Exercise directions: A faithful copy is required of the lines from the top of the entries through the line that contains "### 第九章 圣约翰学院礼拜堂", both included, with no pictures.

-*-

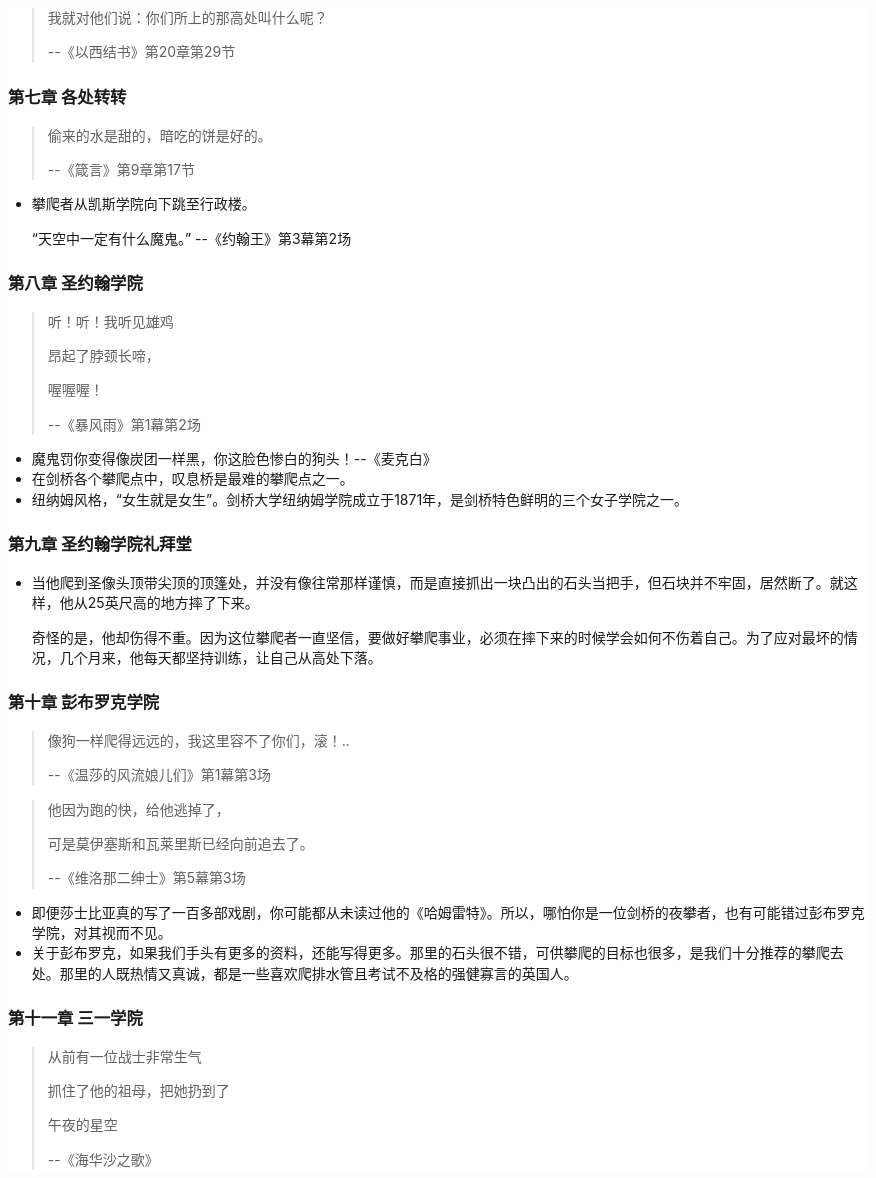 > 我就对他们说：你们所上的那高处叫什么呢？
>
> --《以西结书》第20章第29节

### 第七章 各处转转

> 偷来的水是甜的，暗吃的饼是好的。
>
> --《箴言》第9章第17节

* 攀爬者从凯斯学院向下跳至行政楼。

  “天空中一定有什么魔鬼。” --《约翰王》第3幕第2场

### 第八章 圣约翰学院

> 听！听！我听见雄鸡
>
> 昂起了脖颈长啼，
>
> 喔喔喔！
>
> --《暴风雨》第1幕第2场

* 魔鬼罚你变得像炭团一样黑，你这脸色惨白的狗头！--《麦克白》
* 在剑桥各个攀爬点中，叹息桥是最难的攀爬点之一。
* 纽纳姆风格，“女生就是女生”。剑桥大学纽纳姆学院成立于1871年，是剑桥特色鲜明的三个女子学院之一。

### 第九章 圣约翰学院礼拜堂

* 当他爬到圣像头顶带尖顶的顶篷处，并没有像往常那样谨慎，而是直接抓出一块凸出的石头当把手，但石块并不牢固，居然断了。就这样，他从25英尺高的地方摔了下来。

  奇怪的是，他却伤得不重。因为这位攀爬者一直坚信，要做好攀爬事业，必须在摔下来的时候学会如何不伤着自己。为了应对最坏的情况，几个月来，他每天都坚持训练，让自己从高处下落。

### 第十章 彭布罗克学院

> 像狗一样爬得远远的，我这里容不了你们，滚！..
>
> --《温莎的风流娘儿们》第1幕第3场

> 他因为跑的快，给他逃掉了，
>
> 可是莫伊塞斯和瓦莱里斯已经向前追去了。
>
> --《维洛那二绅士》第5幕第3场

* 即便莎士比亚真的写了一百多部戏剧，你可能都从未读过他的《哈姆雷特》。所以，哪怕你是一位剑桥的夜攀者，也有可能错过彭布罗克学院，对其视而不见。
* 关于彭布罗克，如果我们手头有更多的资料，还能写得更多。那里的石头很不错，可供攀爬的目标也很多，是我们十分推荐的攀爬去处。那里的人既热情又真诚，都是一些喜欢爬排水管且考试不及格的强健寡言的英国人。

### 第十一章 三一学院

> 从前有一位战士非常生气
>
> 抓住了他的祖母，把她扔到了
>
> 午夜的星空
>
> --《海华沙之歌》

-*-

Answer to this task:
 > 我就对他们说：你们所上的那高处叫什么呢？
>
> --《以西结书》第20章第29节

### 第七章 各处转转

> 偷来的水是甜的，暗吃的饼是好的。
>
> --《箴言》第9章第17节

* 攀爬者从凯斯学院向下跳至行政楼。

  “天空中一定有什么魔鬼。” --《约翰王》第3幕第2场

### 第八章 圣约翰学院

> 听！听！我听见雄鸡
>
> 昂起了脖颈长啼，
>
> 喔喔喔！
>
> --《暴风雨》第1幕第2场

* 魔鬼罚你变得像炭团一样黑，你这脸色惨白的狗头！--《麦克白》
* 在剑桥各个攀爬点中，叹息桥是最难的攀爬点之一。
* 纽纳姆风格，“女生就是女生”。剑桥大学纽纳姆学院成立于1871年，是剑桥特色鲜明的三个女子学院之一。

### 第九章 圣约翰学院礼拜堂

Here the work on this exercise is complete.